Сергей Сергеевич Искрабов, или дядя Сережа, Евгений Тарасович Хачатрян, или дядя Женя, и Владимир Иванович Тритонов, мой отец, вернулись с кладбища в пятом часу. Переодевшись обратно в дачное, но непривычно выбритые, орошенные туалетной водой, они сели к столу под ивовым кустом, изредка пускавшим слезы. Шуршащий пакет звякнул стеклом, оттуда извлекли бутылку коньяка, сверкнувшую квинтетом звезд. Золотистой жидкостью наполнили рюмки; предназначенную усопшему отставили в сторону.

Суетиться хватит, Иваныч, — сказал дядя Женя отцу, который в чаше ладоней принес из теплицы спелые, душистые помидоры. Отец опустился на табурет.

Ну что, мужчины, — в последнем слове дядя Сережа особый акцент сделал на букве «ч», — давайте помянем Анатолия Васильевича, — он вздохнул, помолчал и добавил: — Мертв Толя…

Дольку помидора отец положил к стопке упокоившегося друга. Малиновый перезвон рюмок на сей раз не вплелся в предвечернюю гармонию июльских звуков, составленную из визга электрорубанка, ветра, шелестящего темными ивовыми листьями, собачьего унылого воя, зуда зачастую незаслуженно опускаемых из солнечных летних пейзажей комаров и мух.

Царствие небесное, Толя… Господи прости, — дядя Женя опустошил стопку и поморщился.

Заговорил отец, медленно, с преисполненными задумчивости паузами:

Смерть своей косой не впервые рядом просвистывает, а всякий раз мне не верится; хотя нет, верится, голова-то верит… не чувствуется, что человека нет. Вновь увидеть его можно только на фотографии, и друг уже не позвонит, чтобы поздравить с днем рожденья или Новым годом… Вот в гробе он лежит, — отец зачем-то привстал и развел руки, точно показывая мерку гроба, — и ты понимаешь: это больше не Толя, а труп… И думаешь: но это же Толя. Воспоминания есть, там он живой, веселый… говорит, действует. А тут от него только тело тлеет в земле.

Дядя Женя величаво и мудро заключил:

Жизнь всем отлична от смерти, и живой никогда смерти не поймет. Мысли о ней с годами особо глубже не делаются.
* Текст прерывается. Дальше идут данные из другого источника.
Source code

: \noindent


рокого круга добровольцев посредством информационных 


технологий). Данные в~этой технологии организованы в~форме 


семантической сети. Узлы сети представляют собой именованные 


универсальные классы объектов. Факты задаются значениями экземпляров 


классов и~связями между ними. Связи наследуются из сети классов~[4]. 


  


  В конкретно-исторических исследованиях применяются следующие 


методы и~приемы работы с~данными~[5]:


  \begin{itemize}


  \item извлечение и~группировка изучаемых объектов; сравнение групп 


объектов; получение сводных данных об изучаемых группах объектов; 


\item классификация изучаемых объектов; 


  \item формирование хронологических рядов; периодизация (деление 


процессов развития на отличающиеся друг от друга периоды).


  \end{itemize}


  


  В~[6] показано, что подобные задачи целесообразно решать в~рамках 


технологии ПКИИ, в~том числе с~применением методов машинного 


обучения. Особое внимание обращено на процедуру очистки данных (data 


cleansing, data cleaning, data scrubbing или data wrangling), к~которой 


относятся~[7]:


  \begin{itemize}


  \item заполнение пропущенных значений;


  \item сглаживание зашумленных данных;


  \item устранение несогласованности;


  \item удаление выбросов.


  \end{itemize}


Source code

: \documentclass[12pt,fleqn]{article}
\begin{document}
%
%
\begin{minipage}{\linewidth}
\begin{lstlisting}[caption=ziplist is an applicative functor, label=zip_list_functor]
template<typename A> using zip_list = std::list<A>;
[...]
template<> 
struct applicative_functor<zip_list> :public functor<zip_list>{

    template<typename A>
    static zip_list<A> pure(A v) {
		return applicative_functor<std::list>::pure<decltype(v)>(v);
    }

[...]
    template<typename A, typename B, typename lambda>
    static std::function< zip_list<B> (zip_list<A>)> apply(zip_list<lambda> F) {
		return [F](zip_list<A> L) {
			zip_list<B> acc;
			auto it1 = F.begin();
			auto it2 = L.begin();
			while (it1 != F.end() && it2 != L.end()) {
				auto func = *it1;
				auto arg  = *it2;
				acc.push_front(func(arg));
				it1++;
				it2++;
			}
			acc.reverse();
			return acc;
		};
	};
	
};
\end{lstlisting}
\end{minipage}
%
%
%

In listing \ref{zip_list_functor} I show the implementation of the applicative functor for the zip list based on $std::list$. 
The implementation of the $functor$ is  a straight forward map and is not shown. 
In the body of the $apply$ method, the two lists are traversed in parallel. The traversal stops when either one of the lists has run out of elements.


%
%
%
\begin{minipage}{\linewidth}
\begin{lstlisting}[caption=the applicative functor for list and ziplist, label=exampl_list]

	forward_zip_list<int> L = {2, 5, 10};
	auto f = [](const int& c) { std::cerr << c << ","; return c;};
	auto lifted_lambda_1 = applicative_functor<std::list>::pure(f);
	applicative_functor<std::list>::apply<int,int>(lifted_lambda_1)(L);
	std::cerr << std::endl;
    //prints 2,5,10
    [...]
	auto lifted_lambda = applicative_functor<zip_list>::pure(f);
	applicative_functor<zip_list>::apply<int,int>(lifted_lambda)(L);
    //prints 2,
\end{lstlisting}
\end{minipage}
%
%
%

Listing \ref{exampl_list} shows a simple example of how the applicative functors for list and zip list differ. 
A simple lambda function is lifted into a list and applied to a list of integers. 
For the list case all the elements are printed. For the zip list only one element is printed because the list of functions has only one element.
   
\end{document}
Только умирать не хочется все больше и больше.

Смерти нет, — сказал дядя Сережа. — Пока живешь — нет ее. И когда умрешь — ее тоже нет. Ведь не заметен переход, тюк — и все, — он повертел пустую рюмку в руках. — Жизнь — редкий дар и дорогой. Вот знаете, что говорят насчет жизни монахи Тибета?

Дядя Женя одним кивком головы просил его продолжать.

Если ссыпать на иголку мешок пшена, то хоть зерен в мешке и не сосчитать, но разве что одно из них останется на острие. Вот так редко душе выпадает дар жизни, — закончив, дядя Сережа снял засаленную кепку и пригладил седые, чуть вьющиеся волосы. Вздохнул.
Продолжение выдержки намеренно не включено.